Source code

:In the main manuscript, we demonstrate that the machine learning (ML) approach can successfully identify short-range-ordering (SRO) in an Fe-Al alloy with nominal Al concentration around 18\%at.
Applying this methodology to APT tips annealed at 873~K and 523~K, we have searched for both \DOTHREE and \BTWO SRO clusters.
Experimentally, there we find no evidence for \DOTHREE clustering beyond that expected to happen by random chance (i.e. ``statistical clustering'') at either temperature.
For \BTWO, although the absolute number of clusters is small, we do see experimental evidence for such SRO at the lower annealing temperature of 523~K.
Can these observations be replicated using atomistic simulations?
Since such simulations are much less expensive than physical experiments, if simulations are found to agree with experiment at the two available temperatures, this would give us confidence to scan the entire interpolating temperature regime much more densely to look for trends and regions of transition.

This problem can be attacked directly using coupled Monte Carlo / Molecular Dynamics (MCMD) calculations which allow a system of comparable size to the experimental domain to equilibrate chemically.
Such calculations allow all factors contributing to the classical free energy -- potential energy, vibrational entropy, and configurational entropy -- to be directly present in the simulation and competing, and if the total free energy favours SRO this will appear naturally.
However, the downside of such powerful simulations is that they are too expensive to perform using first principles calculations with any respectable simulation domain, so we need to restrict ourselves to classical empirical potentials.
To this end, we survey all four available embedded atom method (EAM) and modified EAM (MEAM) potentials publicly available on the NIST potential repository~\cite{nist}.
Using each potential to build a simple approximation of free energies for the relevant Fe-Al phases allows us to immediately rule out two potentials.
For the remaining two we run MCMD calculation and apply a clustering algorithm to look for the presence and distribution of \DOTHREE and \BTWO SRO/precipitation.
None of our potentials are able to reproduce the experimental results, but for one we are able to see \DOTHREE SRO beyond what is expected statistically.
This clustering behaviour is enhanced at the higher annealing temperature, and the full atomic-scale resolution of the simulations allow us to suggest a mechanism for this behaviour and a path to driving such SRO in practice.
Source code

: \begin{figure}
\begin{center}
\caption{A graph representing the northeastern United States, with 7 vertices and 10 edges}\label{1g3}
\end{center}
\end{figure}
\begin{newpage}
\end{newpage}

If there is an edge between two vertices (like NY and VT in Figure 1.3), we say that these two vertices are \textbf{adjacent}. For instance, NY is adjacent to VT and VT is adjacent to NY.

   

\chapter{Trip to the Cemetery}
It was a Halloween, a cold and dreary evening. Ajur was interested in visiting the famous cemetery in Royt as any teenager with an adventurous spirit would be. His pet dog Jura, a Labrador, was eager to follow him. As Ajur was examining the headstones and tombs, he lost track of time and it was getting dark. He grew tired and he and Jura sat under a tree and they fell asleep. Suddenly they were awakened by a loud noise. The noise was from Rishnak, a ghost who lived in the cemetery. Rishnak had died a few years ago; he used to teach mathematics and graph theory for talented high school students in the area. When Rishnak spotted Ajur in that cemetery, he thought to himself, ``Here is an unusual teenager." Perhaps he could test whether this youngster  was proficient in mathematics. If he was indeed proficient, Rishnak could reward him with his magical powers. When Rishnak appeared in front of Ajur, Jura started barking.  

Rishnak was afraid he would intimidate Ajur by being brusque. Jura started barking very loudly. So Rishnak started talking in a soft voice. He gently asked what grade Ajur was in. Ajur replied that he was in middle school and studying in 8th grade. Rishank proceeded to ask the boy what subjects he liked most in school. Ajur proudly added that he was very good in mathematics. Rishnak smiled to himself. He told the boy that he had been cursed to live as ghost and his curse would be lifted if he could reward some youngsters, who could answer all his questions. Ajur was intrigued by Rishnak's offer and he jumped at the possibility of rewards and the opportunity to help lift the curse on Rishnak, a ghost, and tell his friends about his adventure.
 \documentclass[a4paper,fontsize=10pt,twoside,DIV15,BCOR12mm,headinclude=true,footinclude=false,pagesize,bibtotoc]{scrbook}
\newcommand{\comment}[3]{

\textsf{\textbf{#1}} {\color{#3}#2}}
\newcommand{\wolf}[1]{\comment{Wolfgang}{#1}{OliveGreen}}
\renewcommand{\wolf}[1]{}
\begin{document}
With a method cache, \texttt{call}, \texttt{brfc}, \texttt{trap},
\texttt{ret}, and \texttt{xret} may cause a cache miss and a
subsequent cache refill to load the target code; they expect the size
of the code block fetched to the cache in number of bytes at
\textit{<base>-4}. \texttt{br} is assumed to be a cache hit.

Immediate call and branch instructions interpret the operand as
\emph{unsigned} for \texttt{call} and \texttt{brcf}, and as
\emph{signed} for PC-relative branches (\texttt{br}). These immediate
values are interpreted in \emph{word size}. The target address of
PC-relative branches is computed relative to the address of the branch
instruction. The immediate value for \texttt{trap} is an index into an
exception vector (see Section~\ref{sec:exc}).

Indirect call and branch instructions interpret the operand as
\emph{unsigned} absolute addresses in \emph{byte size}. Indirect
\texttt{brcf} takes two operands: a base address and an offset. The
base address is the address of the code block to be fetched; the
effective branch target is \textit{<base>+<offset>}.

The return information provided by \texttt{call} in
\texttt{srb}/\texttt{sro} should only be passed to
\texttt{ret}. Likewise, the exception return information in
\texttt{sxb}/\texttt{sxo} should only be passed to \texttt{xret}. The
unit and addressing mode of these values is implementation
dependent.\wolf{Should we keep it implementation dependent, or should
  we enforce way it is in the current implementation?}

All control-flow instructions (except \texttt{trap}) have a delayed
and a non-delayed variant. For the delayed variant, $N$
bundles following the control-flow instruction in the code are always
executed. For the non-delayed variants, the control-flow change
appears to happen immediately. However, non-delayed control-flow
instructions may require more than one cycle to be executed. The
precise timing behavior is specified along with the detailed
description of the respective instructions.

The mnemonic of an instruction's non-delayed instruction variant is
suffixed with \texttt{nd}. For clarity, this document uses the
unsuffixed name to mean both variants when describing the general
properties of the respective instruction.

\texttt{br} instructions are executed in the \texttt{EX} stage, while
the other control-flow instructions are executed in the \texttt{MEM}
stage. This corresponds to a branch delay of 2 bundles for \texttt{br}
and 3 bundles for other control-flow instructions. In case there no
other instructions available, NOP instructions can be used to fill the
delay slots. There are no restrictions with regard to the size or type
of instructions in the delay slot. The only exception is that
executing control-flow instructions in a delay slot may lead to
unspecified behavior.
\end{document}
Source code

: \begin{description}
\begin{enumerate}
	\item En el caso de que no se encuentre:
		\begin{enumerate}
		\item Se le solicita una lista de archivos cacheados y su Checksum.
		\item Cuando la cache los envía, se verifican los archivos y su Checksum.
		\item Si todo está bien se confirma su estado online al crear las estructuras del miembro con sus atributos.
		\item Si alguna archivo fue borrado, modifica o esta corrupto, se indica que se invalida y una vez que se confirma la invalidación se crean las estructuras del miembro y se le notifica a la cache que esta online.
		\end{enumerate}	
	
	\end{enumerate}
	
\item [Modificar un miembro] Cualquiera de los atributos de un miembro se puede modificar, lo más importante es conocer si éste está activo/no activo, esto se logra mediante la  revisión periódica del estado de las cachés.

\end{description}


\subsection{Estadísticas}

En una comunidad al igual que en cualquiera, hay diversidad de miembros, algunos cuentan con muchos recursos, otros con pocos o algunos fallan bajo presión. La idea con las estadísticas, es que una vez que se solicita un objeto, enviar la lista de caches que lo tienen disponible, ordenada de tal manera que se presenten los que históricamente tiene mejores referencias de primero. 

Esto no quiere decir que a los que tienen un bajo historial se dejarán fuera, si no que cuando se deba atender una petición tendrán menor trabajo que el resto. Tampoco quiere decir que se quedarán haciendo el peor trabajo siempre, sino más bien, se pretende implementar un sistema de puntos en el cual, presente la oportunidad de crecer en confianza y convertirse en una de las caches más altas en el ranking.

==============================

> ASSIGNMENT:
Output each record precisely as given.

> RESULT OF THE TASK:
Source code

:In the main manuscript, we demonstrate that the machine learning (ML) approach can successfully identify short-range-ordering (SRO) in an Fe-Al alloy with nominal Al concentration around 18\%at.
Applying this methodology to APT tips annealed at 873~K and 523~K, we have searched for both \DOTHREE and \BTWO SRO clusters.
Experimentally, there we find no evidence for \DOTHREE clustering beyond that expected to happen by random chance (i.e. ``statistical clustering'') at either temperature.
For \BTWO, although the absolute number of clusters is small, we do see experimental evidence for such SRO at the lower annealing temperature of 523~K.
Can these observations be replicated using atomistic simulations?
Since such simulations are much less expensive than physical experiments, if simulations are found to agree with experiment at the two available temperatures, this would give us confidence to scan the entire interpolating temperature regime much more densely to look for trends and regions of transition.

This problem can be attacked directly using coupled Monte Carlo / Molecular Dynamics (MCMD) calculations which allow a system of comparable size to the experimental domain to equilibrate chemically.
Such calculations allow all factors contributing to the classical free energy -- potential energy, vibrational entropy, and configurational entropy -- to be directly present in the simulation and competing, and if the total free energy favours SRO this will appear naturally.
However, the downside of such powerful simulations is that they are too expensive to perform using first principles calculations with any respectable simulation domain, so we need to restrict ourselves to classical empirical potentials.
To this end, we survey all four available embedded atom method (EAM) and modified EAM (MEAM) potentials publicly available on the NIST potential repository~\cite{nist}.
Using each potential to build a simple approximation of free energies for the relevant Fe-Al phases allows us to immediately rule out two potentials.
For the remaining two we run MCMD calculation and apply a clustering algorithm to look for the presence and distribution of \DOTHREE and \BTWO SRO/precipitation.
None of our potentials are able to reproduce the experimental results, but for one we are able to see \DOTHREE SRO beyond what is expected statistically.
This clustering behaviour is enhanced at the higher annealing temperature, and the full atomic-scale resolution of the simulations allow us to suggest a mechanism for this behaviour and a path to driving such SRO in practice.
Source code

: \begin{figure}
\begin{center}
\caption{A graph representing the northeastern United States, with 7 vertices and 10 edges}\label{1g3}
\end{center}
\end{figure}
\begin{newpage}
\end{newpage}

If there is an edge between two vertices (like NY and VT in Figure 1.3), we say that these two vertices are \textbf{adjacent}. For instance, NY is adjacent to VT and VT is adjacent to NY.

   

\chapter{Trip to the Cemetery}
It was a Halloween, a cold and dreary evening. Ajur was interested in visiting the famous cemetery in Royt as any teenager with an adventurous spirit would be. His pet dog Jura, a Labrador, was eager to follow him. As Ajur was examining the headstones and tombs, he lost track of time and it was getting dark. He grew tired and he and Jura sat under a tree and they fell asleep. Suddenly they were awakened by a loud noise. The noise was from Rishnak, a ghost who lived in the cemetery. Rishnak had died a few years ago; he used to teach mathematics and graph theory for talented high school students in the area. When Rishnak spotted Ajur in that cemetery, he thought to himself, ``Here is an unusual teenager." Perhaps he could test whether this youngster  was proficient in mathematics. If he was indeed proficient, Rishnak could reward him with his magical powers. When Rishnak appeared in front of Ajur, Jura started barking.  

Rishnak was afraid he would intimidate Ajur by being brusque. Jura started barking very loudly. So Rishnak started talking in a soft voice. He gently asked what grade Ajur was in. Ajur replied that he was in middle school and studying in 8th grade. Rishank proceeded to ask the boy what subjects he liked most in school. Ajur proudly added that he was very good in mathematics. Rishnak smiled to himself. He told the boy that he had been cursed to live as ghost and his curse would be lifted if he could reward some youngsters, who could answer all his questions. Ajur was intrigued by Rishnak's offer and he jumped at the possibility of rewards and the opportunity to help lift the curse on Rishnak, a ghost, and tell his friends about his adventure.
 \documentclass[a4paper,fontsize=10pt,twoside,DIV15,BCOR12mm,headinclude=true,footinclude=false,pagesize,bibtotoc]{scrbook}
\newcommand{\comment}[3]{

\textsf{\textbf{#1}} {\color{#3}#2}}
\newcommand{\wolf}[1]{\comment{Wolfgang}{#1}{OliveGreen}}
\renewcommand{\wolf}[1]{}
\begin{document}
With a method cache, \texttt{call}, \texttt{brfc}, \texttt{trap},
\texttt{ret}, and \texttt{xret} may cause a cache miss and a
subsequent cache refill to load the target code; they expect the size
of the code block fetched to the cache in number of bytes at
\textit{<base>-4}. \texttt{br} is assumed to be a cache hit.

Immediate call and branch instructions interpret the operand as
\emph{unsigned} for \texttt{call} and \texttt{brcf}, and as
\emph{signed} for PC-relative branches (\texttt{br}). These immediate
values are interpreted in \emph{word size}. The target address of
PC-relative branches is computed relative to the address of the branch
instruction. The immediate value for \texttt{trap} is an index into an
exception vector (see Section~\ref{sec:exc}).

Indirect call and branch instructions interpret the operand as
\emph{unsigned} absolute addresses in \emph{byte size}. Indirect
\texttt{brcf} takes two operands: a base address and an offset. The
base address is the address of the code block to be fetched; the
effective branch target is \textit{<base>+<offset>}.

The return information provided by \texttt{call} in
\texttt{srb}/\texttt{sro} should only be passed to
\texttt{ret}. Likewise, the exception return information in
\texttt{sxb}/\texttt{sxo} should only be passed to \texttt{xret}. The
unit and addressing mode of these values is implementation
dependent.\wolf{Should we keep it implementation dependent, or should
  we enforce way it is in the current implementation?}

All control-flow instructions (except \texttt{trap}) have a delayed
and a non-delayed variant. For the delayed variant, $N$
bundles following the control-flow instruction in the code are always
executed. For the non-delayed variants, the control-flow change
appears to happen immediately. However, non-delayed control-flow
instructions may require more than one cycle to be executed. The
precise timing behavior is specified along with the detailed
description of the respective instructions.

The mnemonic of an instruction's non-delayed instruction variant is
suffixed with \texttt{nd}. For clarity, this document uses the
unsuffixed name to mean both variants when describing the general
properties of the respective instruction.

\texttt{br} instructions are executed in the \texttt{EX} stage, while
the other control-flow instructions are executed in the \texttt{MEM}
stage. This corresponds to a branch delay of 2 bundles for \texttt{br}
and 3 bundles for other control-flow instructions. In case there no
other instructions available, NOP instructions can be used to fill the
delay slots. There are no restrictions with regard to the size or type
of instructions in the delay slot. The only exception is that
executing control-flow instructions in a delay slot may lead to
unspecified behavior.
\end{document}
Source code

: \begin{description}
\begin{enumerate}
	\item En el caso de que no se encuentre:
		\begin{enumerate}
		\item Se le solicita una lista de archivos cacheados y su Checksum.
		\item Cuando la cache los envía, se verifican los archivos y su Checksum.
		\item Si todo está bien se confirma su estado online al crear las estructuras del miembro con sus atributos.
		\item Si alguna archivo fue borrado, modifica o esta corrupto, se indica que se invalida y una vez que se confirma la invalidación se crean las estructuras del miembro y se le notifica a la cache que esta online.
		\end{enumerate}	
	
	\end{enumerate}
	
\item [Modificar un miembro] Cualquiera de los atributos de un miembro se puede modificar, lo más importante es conocer si éste está activo/no activo, esto se logra mediante la  revisión periódica del estado de las cachés.

\end{description}


\subsection{Estadísticas}

En una comunidad al igual que en cualquiera, hay diversidad de miembros, algunos cuentan con muchos recursos, otros con pocos o algunos fallan bajo presión. La idea con las estadísticas, es que una vez que se solicita un objeto, enviar la lista de caches que lo tienen disponible, ordenada de tal manera que se presenten los que históricamente tiene mejores referencias de primero. 

Esto no quiere decir que a los que tienen un bajo historial se dejarán fuera, si no que cuando se deba atender una petición tendrán menor trabajo que el resto. Tampoco quiere decir que se quedarán haciendo el peor trabajo siempre, sino más bien, se pretende implementar un sistema de puntos en el cual, presente la oportunidad de crecer en confianza y convertirse en una de las caches más altas en el ranking.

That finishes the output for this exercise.